═══ Provided entries ═══

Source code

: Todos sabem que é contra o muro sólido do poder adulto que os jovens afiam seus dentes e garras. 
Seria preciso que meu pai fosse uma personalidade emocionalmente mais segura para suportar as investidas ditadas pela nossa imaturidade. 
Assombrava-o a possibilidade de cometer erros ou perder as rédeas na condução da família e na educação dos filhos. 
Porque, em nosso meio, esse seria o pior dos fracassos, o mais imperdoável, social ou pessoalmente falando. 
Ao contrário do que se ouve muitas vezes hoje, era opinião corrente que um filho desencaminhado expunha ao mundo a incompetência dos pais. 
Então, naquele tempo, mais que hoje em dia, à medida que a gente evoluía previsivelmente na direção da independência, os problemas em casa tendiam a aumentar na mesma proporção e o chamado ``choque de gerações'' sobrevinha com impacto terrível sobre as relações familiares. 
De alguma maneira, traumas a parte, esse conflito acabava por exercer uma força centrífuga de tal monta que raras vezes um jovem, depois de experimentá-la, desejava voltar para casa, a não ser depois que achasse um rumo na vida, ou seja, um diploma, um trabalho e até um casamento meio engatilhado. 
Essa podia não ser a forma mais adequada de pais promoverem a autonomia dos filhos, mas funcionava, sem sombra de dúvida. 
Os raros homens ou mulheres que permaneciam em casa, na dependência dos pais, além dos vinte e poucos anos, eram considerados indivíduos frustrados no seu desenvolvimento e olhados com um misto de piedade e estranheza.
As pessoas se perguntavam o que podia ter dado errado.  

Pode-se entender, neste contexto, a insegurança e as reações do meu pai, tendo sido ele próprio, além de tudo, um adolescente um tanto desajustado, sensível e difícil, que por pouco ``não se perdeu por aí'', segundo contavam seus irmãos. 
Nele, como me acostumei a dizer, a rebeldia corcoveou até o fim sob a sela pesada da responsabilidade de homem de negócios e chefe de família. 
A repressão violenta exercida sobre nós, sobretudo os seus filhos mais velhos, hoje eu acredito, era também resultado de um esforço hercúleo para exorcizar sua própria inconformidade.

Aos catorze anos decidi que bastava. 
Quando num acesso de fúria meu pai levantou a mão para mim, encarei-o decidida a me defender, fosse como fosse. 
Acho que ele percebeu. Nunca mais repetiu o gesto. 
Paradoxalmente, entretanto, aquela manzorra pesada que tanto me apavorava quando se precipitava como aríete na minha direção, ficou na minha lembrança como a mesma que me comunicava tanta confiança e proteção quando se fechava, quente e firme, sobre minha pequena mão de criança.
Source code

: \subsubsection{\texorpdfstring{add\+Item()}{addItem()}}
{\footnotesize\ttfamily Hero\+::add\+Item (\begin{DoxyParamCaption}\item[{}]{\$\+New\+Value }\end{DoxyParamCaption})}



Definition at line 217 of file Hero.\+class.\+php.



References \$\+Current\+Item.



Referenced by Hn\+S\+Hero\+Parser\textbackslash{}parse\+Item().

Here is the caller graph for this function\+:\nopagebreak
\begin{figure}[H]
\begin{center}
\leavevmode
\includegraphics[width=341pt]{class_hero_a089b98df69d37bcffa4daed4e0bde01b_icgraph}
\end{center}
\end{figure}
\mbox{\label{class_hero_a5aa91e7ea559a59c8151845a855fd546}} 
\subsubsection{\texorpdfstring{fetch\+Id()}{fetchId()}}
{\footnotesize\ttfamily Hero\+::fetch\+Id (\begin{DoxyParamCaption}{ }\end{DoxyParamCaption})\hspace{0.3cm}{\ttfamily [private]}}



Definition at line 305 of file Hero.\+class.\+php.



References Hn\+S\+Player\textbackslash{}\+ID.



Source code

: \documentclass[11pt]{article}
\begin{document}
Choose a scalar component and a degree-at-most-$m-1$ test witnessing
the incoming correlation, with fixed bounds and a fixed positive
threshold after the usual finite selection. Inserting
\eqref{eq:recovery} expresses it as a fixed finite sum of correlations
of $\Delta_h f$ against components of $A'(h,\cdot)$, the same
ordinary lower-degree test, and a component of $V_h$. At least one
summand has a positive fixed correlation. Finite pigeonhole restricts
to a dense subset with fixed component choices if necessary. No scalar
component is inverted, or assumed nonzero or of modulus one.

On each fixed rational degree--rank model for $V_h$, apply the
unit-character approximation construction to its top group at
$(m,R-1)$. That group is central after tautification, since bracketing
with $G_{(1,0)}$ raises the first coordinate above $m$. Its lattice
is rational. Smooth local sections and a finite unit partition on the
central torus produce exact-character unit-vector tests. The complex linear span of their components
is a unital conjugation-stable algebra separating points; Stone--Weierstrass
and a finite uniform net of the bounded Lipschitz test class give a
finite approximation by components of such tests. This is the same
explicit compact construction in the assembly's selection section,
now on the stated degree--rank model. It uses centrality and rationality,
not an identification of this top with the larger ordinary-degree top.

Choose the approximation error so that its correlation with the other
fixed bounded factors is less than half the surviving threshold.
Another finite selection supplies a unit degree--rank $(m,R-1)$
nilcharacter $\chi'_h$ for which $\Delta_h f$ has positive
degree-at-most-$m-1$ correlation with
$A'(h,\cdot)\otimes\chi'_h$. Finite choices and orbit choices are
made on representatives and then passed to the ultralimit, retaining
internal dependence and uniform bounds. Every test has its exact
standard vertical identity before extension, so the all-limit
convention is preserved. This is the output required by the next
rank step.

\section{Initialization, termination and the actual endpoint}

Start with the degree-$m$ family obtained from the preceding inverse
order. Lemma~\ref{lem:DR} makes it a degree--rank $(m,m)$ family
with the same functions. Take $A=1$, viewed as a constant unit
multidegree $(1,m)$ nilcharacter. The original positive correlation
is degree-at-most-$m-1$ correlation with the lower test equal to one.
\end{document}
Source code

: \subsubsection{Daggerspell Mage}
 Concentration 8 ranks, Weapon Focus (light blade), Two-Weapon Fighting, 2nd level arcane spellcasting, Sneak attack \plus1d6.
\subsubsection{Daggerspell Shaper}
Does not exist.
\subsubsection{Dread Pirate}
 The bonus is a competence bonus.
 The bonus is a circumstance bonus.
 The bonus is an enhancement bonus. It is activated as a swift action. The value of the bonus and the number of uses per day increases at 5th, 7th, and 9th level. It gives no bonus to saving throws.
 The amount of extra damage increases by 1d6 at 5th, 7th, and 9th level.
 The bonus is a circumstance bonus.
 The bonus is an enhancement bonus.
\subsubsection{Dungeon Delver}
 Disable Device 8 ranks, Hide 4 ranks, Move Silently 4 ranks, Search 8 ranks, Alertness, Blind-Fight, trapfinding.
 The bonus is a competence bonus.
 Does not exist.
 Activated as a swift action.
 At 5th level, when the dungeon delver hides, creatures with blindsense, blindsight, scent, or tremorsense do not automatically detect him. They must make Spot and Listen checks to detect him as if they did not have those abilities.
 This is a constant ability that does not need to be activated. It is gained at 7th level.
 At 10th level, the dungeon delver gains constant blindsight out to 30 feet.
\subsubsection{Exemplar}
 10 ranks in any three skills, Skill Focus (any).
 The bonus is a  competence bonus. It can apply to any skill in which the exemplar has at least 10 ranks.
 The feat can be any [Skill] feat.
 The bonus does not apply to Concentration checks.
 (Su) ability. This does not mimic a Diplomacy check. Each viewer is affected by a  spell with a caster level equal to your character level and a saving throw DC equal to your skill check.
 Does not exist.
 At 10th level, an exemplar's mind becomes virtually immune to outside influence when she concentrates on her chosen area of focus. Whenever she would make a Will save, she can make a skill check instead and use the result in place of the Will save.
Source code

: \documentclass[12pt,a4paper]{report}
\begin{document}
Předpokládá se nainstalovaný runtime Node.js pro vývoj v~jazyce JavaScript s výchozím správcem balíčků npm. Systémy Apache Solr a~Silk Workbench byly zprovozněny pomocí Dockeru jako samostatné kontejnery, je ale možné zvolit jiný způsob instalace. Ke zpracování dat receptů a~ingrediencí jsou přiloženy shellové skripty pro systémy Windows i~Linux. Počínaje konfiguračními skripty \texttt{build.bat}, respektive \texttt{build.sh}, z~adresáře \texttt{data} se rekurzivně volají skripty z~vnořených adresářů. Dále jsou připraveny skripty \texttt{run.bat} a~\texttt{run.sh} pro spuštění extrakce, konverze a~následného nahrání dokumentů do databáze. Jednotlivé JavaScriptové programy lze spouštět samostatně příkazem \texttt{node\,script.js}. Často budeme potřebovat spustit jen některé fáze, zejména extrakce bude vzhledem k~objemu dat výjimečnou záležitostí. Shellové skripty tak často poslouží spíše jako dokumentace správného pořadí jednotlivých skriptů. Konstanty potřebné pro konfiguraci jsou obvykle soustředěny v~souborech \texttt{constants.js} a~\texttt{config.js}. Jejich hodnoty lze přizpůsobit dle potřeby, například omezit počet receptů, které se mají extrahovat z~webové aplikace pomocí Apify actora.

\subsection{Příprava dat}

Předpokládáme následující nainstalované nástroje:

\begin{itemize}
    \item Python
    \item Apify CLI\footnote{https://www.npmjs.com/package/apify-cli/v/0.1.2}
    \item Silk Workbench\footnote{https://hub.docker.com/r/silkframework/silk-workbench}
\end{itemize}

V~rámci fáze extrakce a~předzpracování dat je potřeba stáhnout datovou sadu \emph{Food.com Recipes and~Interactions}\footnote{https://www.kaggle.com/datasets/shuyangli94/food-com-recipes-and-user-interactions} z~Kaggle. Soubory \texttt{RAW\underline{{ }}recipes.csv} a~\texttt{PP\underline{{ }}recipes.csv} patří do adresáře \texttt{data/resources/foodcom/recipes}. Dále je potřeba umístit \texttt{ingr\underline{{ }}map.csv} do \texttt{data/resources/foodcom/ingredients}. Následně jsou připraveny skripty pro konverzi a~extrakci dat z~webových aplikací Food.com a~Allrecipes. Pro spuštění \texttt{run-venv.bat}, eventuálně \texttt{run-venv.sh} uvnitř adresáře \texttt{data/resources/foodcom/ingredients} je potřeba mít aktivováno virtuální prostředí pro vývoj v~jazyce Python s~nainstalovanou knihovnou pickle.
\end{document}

═══

• Exercise instructions
What you give back should be only the lines of the records above, starting at the line with "is rational. Smooth" and ending at the line with "finite approximation by", restated word for word.

• Completed exercise
is rational. Smooth local sections and a finite unit partition on the
central torus produce exact-character unit-vector tests. The complex linear span of their components
is a unital conjugation-stable algebra separating points; Stone--Weierstrass
and a finite uniform net of the bounded Lipschitz test class give a
finite approximation by components of such tests. This is the same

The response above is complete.